We all know that driving our cars around town creates a lot of GHG emissions that are not helping the global warming crisis. We know that burning fossil fuels for transport energy contributes to pollution and climate change. But does buying ethanol or biodiesel to fuel our cars actually mitigate any of the carbon emissions? Or is this simply another way for fuel producers to scam extra dollars from the concerned citizen’s wallet?
As with all of the topics we will discuss on this website, there is no easy answer as to what is the most environmentally friendly option for fuelling our energy-intensive world. Certainly our transport system is fossil fuel intensive, and searching for new ways to reduce carbon emissions produced by this large system is a start to creating a world that is sustainable (whatever that means).

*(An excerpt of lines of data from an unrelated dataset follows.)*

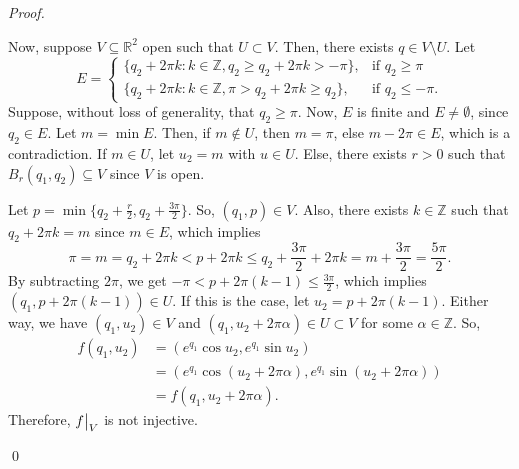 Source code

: \documentclass[12pt]{article}
\newenvironment{problem}[2][Problem]{\begin{trivlist}
\item[\hskip \labelsep {\bfseries #1}\hskip \labelsep {\bfseries #2.}]}{\end{trivlist}}
\newenvironment{sol}
    {\emph{Proof.}
    }
    {
    \qed
    }
\newcommand\restr[2]{{%
  \left.\kern-\nulldelimiterspace %
  #1 %
  \vphantom{\big|} %
  \right|_{#2} %
  }}
\begin{document}
\begin{problem}{26}
\begin{itemize}
\begin{sol}
   \hspace{1em} Now, suppose $V \subseteq \mathbb{R}^2$ open such that $U \subset V$. Then, there exists $q \in V \setminus U$. Let $$E = \begin{cases} 
      \{q_2 + 2\pi k : k \in \mathbb{Z},q_2 \geq q_2 + 2\pi k > -\pi\}, & \text{if } q_2 \geq \pi \\
      \{q_2 + 2\pi k : k \in \mathbb{Z},\pi > q_2 + 2 \pi k \geq q_2\}, & \text{if } q_2 \leq -\pi.
   \end{cases}$$
    \hspace{1em} Suppose, without loss of generality, that $q_2 \geq \pi$. Now, $E$ is finite and $E \neq \emptyset$, since $q_2 \in E$. Let $m = \min E$. Then, if $m \not \in U$, then $m = \pi$, else $m - 2\pi \in E$, which is a contradiction. If $m \in U$, let $u_2 = m$ with $u \in U$. Else, there exists $r > 0$ such that $B_r(q_1,q_2) \subseteq V$ since $V$ is open.
    
    \hspace{1em} Let $p = \min\{q_2 + \frac{r}{2}, q_2 + \frac{3\pi}{2}\}$. So, $(q_1,p) \in V$. Also, there exists $k \in \mathbb{Z}$ such that $q_2 + 2 \pi k = m$ since $m \in E$, which implies $$\pi = m = q_2 + 2 \pi k < p + 2 \pi k \leq q_2 + \frac{3\pi}{2} + 2\pi k = m + \frac{3 \pi}{2} = \frac{5 \pi}{2}.$$ By subtracting $2 \pi$, we get $-\pi < p + 2 \pi (k-1) \leq \frac{3 \pi}{2}$, which implies $(q_1,p+2\pi (k-1)) \in U$. If this is the case, let $u_2 = p + 2 \pi (k-1)$. Either way, we have $(q_1,u_2) \in V$ and $(q_1,u_2 + 2 \pi \alpha) \in U \subset V$ for some $\alpha \in \mathbb{Z}$. So, \begin{align*}
        f(q_1,u_2) &= (e^{q_1}\cos u_2, e^{q_1} \sin u_2) \\ &= (e^{q_1} \cos (u_2 + 2 \pi \alpha),e^{q_1} \sin (u_2 + 2 \pi \alpha)) \\ &= f(q_1,u_2 + 2\pi \alpha).
    \end{align*}
    Therefore, $\restr{f}{V}$ is not injective.
    \end{sol}
\end{itemize}
\end{problem}
\end{document}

But as the environmental blogger Damian Carrington states; “there are good biofuels and bad biofuels: the trick is telling one from the other.”
For an easy-to-understand explanation of biofuels, check out the Biofuels Association of Australia website.
Although Australia’s biofuel industry is currently very small, the industry in the European Union is worth approximately EU10 billion per year. The US also has a large industry, thanks to the Renewable Fuel Standard, which is a law that requires 40% of the annual corn harvest to be used for ethanol production. However, both the European and US laws have recently come under scrutiny from environmental groups and development workers as the realities of biofuels become more apparent.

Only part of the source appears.